The electro-optical crystal thin film provided by the embodiment of the application is applied to the electro-optical modulator, the electro-optical modulator has the advantages of two materials, namely silicon, lithium niobate and other electro-optical crystals, takes the silicon waveguide with high refractive index as a loading strip, simultaneously realizes the optical modulation effect on the lithium niobate layer, and can be widely applied.
The embodiment of the application also provides a method for preparing the electro-optic crystal film, as shown in fig. 3, and fig. 3 is a schematic structural diagram of a preparation process of the electro-optic crystal film.
Specifically, as shown in fig. 4, the preparation method comprises the following steps:
s11, preparing a silicon-on-insulator structure, and etching the top silicon 100 of the silicon-on-insulator structure by adopting an etching method to form a silicon waveguide layer 130; the silicon-on-insulator structure comprises a silicon substrate layer 110, a silicon dioxide layer 120 and top silicon 100 from bottom to top in sequence; after etching, a trench structure is formed in the silicon waveguide layer 130.

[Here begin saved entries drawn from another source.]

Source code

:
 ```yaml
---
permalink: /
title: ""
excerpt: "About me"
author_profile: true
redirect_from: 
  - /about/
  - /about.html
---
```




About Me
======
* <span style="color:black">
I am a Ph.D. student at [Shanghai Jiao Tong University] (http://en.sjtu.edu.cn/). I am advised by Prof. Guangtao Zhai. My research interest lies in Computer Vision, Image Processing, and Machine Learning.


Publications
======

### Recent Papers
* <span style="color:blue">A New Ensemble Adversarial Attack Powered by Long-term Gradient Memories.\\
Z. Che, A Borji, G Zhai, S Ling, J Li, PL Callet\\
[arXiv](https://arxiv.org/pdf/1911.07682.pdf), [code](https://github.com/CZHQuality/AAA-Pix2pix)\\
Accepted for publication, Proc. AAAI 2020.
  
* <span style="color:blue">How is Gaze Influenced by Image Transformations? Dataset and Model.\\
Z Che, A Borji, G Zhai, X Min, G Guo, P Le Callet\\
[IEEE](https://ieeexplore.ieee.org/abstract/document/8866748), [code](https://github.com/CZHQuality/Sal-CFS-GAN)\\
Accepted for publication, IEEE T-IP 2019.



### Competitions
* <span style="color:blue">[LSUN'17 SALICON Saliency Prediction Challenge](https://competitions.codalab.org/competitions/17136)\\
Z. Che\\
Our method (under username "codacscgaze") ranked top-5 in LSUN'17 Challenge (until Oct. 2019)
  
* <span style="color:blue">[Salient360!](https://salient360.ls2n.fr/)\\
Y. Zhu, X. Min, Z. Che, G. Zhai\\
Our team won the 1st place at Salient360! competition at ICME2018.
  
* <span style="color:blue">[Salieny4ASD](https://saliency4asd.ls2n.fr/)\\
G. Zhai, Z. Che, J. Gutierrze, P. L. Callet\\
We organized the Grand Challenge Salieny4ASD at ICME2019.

The SOI wafer structure is also called as an SOI wafer, and the structure of the SOI wafer is as follows from top to bottom: 50nm-50 mu m Si/50nm-5 mu m SiO2/Si。
Optionally, in this step, a plurality of uniformly distributed ridge-type strip silicon waveguides are etched on one surface of the top silicon 100 by a dry method to form the silicon waveguide layer 130, and the silicon waveguide layer 130 may also be completed by a process combining a mechanical processing, a wet etching and a plurality of processing modes; the dimensions of the ridge-type silicon waveguide are width: 50nm-50 μm, thickness: 50nm-50 μm, wherein the top layer silicon 100(Si) is completely etched or partially etched, and after etching, a groove structure is formed between adjacent ridge type strip-shaped silicon waveguides.
S12, filling the trench structure with a cladding isolation layer 140, and planarizing the trench structure.
Optionally, in this step, a cladding isolation layer 140 is deposited on the surface of the silicon waveguide, the cladding isolation layer 140 fills the groove structure and covers the silicon waveguide layer, the cladding isolation layer 140 is ground and polished to the silicon waveguide layer 130, when the removal rate of polishing is almost zero, the polishing is stopped, and this step is repeated at least three times; wherein the final polishing leaves a cladding isolation layer 140 of a target thickness (e.g., 50nm, 100nm, 500nm, 1000nm, 2000nm, etc.) over the silicon waveguide layer 130 until the roughness of the cladding isolation layer 140 is less than 0.5nm and the surface flatness is less than 1 nm. The final effect of this step is that the thickness of the silicon dioxide covering the silicon waveguide layer 130 is 10nm-1000nm, and the actual thickness of the silicon dioxide covering the silicon waveguide layer 130 is 10nm + -0.5 nm-1000nm + -50 nm calculated by 5% non-uniformity.
Wherein, the deposition method of the cladding isolation layer 140 is PECVD, sputtering, evaporation, electroplating, etc.; the polishing method may adopt CMP.
S13, a measurement reflection layer 150 is deposited on the planarized cladding isolation layer 140.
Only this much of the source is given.